Amos Ferguson (February 28, 1920 – October 19, 2009) was a Bahamian folk artist. He was known for his brilliantly coloured Bible stories and Bahamian scenes. He was nicknamed the "Picasso of Nassau".

==Life ==
Amos Ferguson was born on February 28, 1920, in Exuma, Bahamas. His father was a preacher, carpenter, and farmer. He was one of fourteen children.

Ferguson worked as an upholsterer, furniture finisher, artist and house painter. He wasn't trained as an artist, and was known as an outsider artist. Ferguson often said "I paint by faith, not by sight". His paintings, which have sold for as much as US$45,000, are displayed in galleries in the Bahamas, the United States, and in museums, and art galleries around the world.

In 2005, the street where he lived in Nassau was renamed "Amos Ferguson Street".

He died in Nassau on October 19, 2009.

== Work ==
Ferguson was known for his brilliantly coloured Bible stories and Bahamian scenes.
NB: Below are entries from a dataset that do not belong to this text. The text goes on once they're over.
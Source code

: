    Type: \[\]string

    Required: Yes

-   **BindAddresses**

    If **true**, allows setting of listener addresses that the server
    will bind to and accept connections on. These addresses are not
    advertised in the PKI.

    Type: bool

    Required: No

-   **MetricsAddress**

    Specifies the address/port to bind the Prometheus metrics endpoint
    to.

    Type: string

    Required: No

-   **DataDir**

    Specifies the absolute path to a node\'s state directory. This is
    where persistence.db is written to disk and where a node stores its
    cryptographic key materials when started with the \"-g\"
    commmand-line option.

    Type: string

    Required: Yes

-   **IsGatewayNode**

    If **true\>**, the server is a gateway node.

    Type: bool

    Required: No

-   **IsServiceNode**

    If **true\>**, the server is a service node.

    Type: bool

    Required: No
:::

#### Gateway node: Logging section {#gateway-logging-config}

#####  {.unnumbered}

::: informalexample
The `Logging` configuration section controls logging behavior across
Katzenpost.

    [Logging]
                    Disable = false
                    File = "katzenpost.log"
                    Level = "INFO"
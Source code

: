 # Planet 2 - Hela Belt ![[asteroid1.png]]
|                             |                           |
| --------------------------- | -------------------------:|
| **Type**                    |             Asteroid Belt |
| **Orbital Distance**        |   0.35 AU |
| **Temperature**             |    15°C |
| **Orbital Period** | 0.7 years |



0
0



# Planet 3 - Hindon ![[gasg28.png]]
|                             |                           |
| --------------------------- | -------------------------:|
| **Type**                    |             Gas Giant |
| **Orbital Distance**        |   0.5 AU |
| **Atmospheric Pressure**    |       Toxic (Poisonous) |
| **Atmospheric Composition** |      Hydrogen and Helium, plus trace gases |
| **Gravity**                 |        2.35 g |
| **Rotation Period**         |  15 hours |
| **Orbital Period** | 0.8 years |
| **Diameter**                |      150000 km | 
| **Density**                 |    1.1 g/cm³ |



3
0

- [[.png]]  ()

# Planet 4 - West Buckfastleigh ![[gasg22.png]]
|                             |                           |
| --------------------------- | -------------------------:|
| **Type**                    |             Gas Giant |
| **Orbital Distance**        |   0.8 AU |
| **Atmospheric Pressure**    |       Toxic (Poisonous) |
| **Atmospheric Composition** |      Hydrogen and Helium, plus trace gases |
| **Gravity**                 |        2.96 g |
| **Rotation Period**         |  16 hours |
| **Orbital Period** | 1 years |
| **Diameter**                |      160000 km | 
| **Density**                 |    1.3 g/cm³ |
Ferguson was a house painter by trade and did not become an artist until he was in his 40s. As he told the story, his nephew came to him and related a dream that he had just had. Jesus, the nephew said, came out of the sea with a picture in his hands and said that Ferguson was wasting his talent in painting. Ferguson heeded the call and painted with exterior enamel on cardboard, rendered Bible stories or Bahamian stories in Caribbean visual idiom.
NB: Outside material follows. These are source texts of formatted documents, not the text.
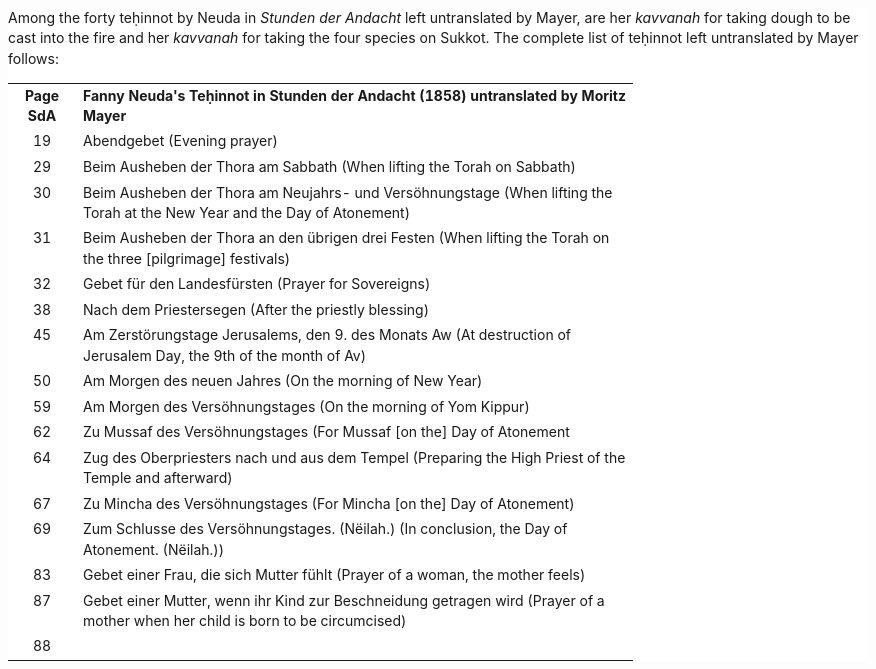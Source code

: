 Among the forty teḥinnot by Neuda in <em>Stunden der Andacht</em> left untranslated by Mayer, are her <em>kavvanah</em> for taking dough to be cast into the fire and her <em>kavvanah</em> for taking the four species on Sukkot. The complete list of teḥinnot left untranslated by Mayer follows:

<table border="0" cellspacing="0"><colgroup width="68"></colgroup> <colgroup width="557"></colgroup>
<tbody>
<tr>
<td align="CENTER" height="17"><b>Page SdA</b></td>
<td align="LEFT"><b>Fanny Neuda's Teḥinnot in Stunden der Andacht (1858) untranslated by Moritz Mayer</b></td>
</tr>   <tr>
<td align="CENTER" height="17">19</td>
<td align="LEFT">Abendgebet (Evening prayer)</td>
</tr>   <tr>
<td align="CENTER" height="17">29</td>
<td align="LEFT">Beim Ausheben der Thora am Sabbath (When lifting the Torah on Sabbath)</td>
</tr>   <tr>
<td align="CENTER" height="17">30</td>
<td align="LEFT">Beim Ausheben der Thora am Neujahrs- und Versöhnungstage (When lifting the Torah at the New Year and the Day of Atonement)</td>
</tr>   <tr>
<td align="CENTER" height="17">31</td>
<td align="LEFT">Beim Ausheben der Thora an den übrigen drei Festen (When lifting the Torah on the three [pilgrimage] festivals)</td>
</tr>   <tr>
<td align="CENTER" height="17">32</td>
<td align="LEFT">Gebet für den Landesfürsten (Prayer for Sovereigns)</td>
</tr>   <tr>
<td align="CENTER" height="17">38</td>
<td align="LEFT">Nach dem Priestersegen (After the priestly blessing)</td>
</tr>   <tr>
<td align="CENTER" height="17">45</td>
<td align="LEFT">Am Zerstörungstage Jerusalems, den 9. des Monats Aw (At destruction of Jerusalem Day, the 9th of the month of Av)</td>
</tr>   <tr>
<td align="CENTER" height="17">50</td>
<td align="LEFT">Am Morgen des neuen Jahres (On the morning of New Year)</td>
</tr>   <tr>
<td align="CENTER" height="17">59</td>
<td align="LEFT">Am Morgen des Versöhnungstages (On the morning of Yom Kippur)</td>
</tr>   <tr>
<td align="CENTER" height="17">62</td>
<td align="LEFT">Zu Mussaf des Versöhnungstages (For Mussaf [on the] Day of Atonement</td>
</tr>   <tr>
<td align="CENTER" height="17">64</td>
<td align="LEFT">Zug des Oberpriesters nach und aus dem Tempel (Preparing the High Priest of the Temple and afterward)</td>
</tr>   <tr>
<td align="CENTER" height="17">67</td>
<td align="LEFT">Zu Mincha des Versöhnungstages (For Mincha [on the] Day of Atonement)</td>
</tr>   <tr>
<td align="CENTER" height="17">69</td>
<td align="LEFT">Zum Schlusse des Versöhnungstages. (Nëilah.) (In conclusion, the Day of Atonement. (Nëilah.))</td>
</tr>   <tr>
<td align="CENTER" height="17">83</td>
<td align="LEFT">Gebet einer Frau, die sich Mutter fühlt (Prayer of a woman, the mother feels)</td>
</tr>   <tr>
<td align="CENTER" height="17">87</td>
<td align="LEFT">Gebet einer Mutter, wenn ihr Kind zur Beschneidung getragen wird (Prayer of a mother when her child is born to be circumcised)</td>
</tr>   <tr>
<td align="CENTER" height="17">88</td>
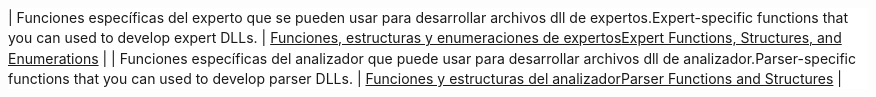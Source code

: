 | <span data-ttu-id="5ad90-176">Funciones específicas del experto que se pueden usar para desarrollar archivos dll de expertos.</span><span class="sxs-lookup"><span data-stu-id="5ad90-176">Expert-specific functions that you can used to develop expert DLLs.</span></span> | [<span data-ttu-id="5ad90-177">Funciones, estructuras y enumeraciones de expertos</span><span class="sxs-lookup"><span data-stu-id="5ad90-177">Expert Functions, Structures, and Enumerations</span></span>](expert-functions-structures-and-enumerations.md) |
| <span data-ttu-id="5ad90-178">Funciones específicas del analizador que puede usar para desarrollar archivos dll de analizador.</span><span class="sxs-lookup"><span data-stu-id="5ad90-178">Parser-specific functions that you can used to develop parser DLLs.</span></span> | [<span data-ttu-id="5ad90-179">Funciones y estructuras del analizador</span><span class="sxs-lookup"><span data-stu-id="5ad90-179">Parser Functions and Structures</span></span>](parser-functions-and-structures.md)                             |



 

 

 



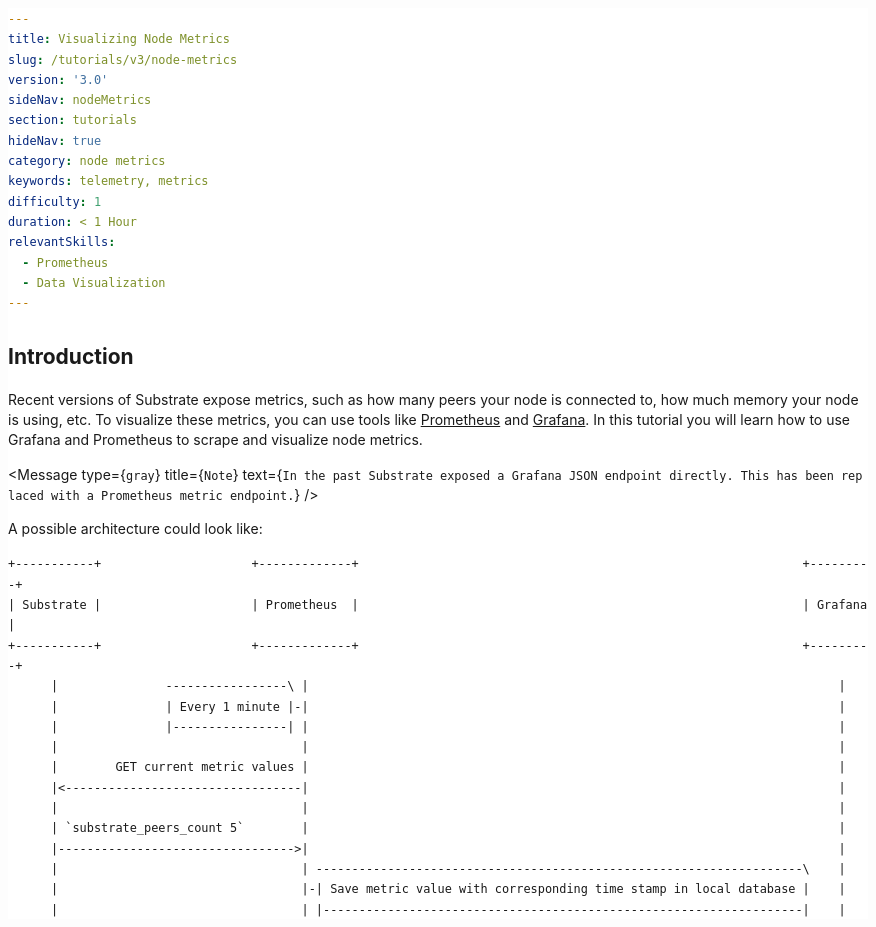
 ```yaml
---
title: Visualizing Node Metrics
slug: /tutorials/v3/node-metrics
version: '3.0'
sideNav: nodeMetrics
section: tutorials
hideNav: true
category: node metrics
keywords: telemetry, metrics
difficulty: 1
duration: < 1 Hour
relevantSkills:
  - Prometheus
  - Data Visualization
---
```


## Introduction

Recent versions of Substrate expose metrics, such as how many peers your node is connected to, how
much memory your node is using, etc. To visualize these metrics, you can use tools like
[Prometheus](https://prometheus.io/) and [Grafana](https://grafana.com/). In this tutorial you will
learn how to use Grafana and Prometheus to scrape and visualize node metrics.

<Message
  type={`gray`}
  title={`Note`}
  text={`In the past Substrate exposed a Grafana JSON endpoint directly. This has been replaced with a Prometheus metric endpoint.`}
/>

A possible architecture could look like:

```
+-----------+                     +-------------+                                                              +---------+
| Substrate |                     | Prometheus  |                                                              | Grafana |
+-----------+                     +-------------+                                                              +---------+
      |               -----------------\ |                                                                          |
      |               | Every 1 minute |-|                                                                          |
      |               |----------------| |                                                                          |
      |                                  |                                                                          |
      |        GET current metric values |                                                                          |
      |<---------------------------------|                                                                          |
      |                                  |                                                                          |
      | `substrate_peers_count 5`        |                                                                          |
      |--------------------------------->|                                                                          |
      |                                  | --------------------------------------------------------------------\    |
      |                                  |-| Save metric value with corresponding time stamp in local database |    |
      |                                  | |-------------------------------------------------------------------|    |
```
He began showing at Bahamian galleries in 1972. Widespread recognition came to him in 1978 when Sukie Miller, an American collector, bought some of his paintings. His art debuted in the U.S. with a 1985 exhibition at the Wadsworth Atheneum, which featured 50 of his paintings. His images were later used to illustrate Under the Sunday Tree, a 1991 collection of poetry by Eloise Greenfield. Ferguson's official art gallery is located in Nassau, Bahamas. He often titled his paintings using unconventional grammar and spellings. He always signed his paintings with the phrase "Paint by Mr. Amos Ferguson".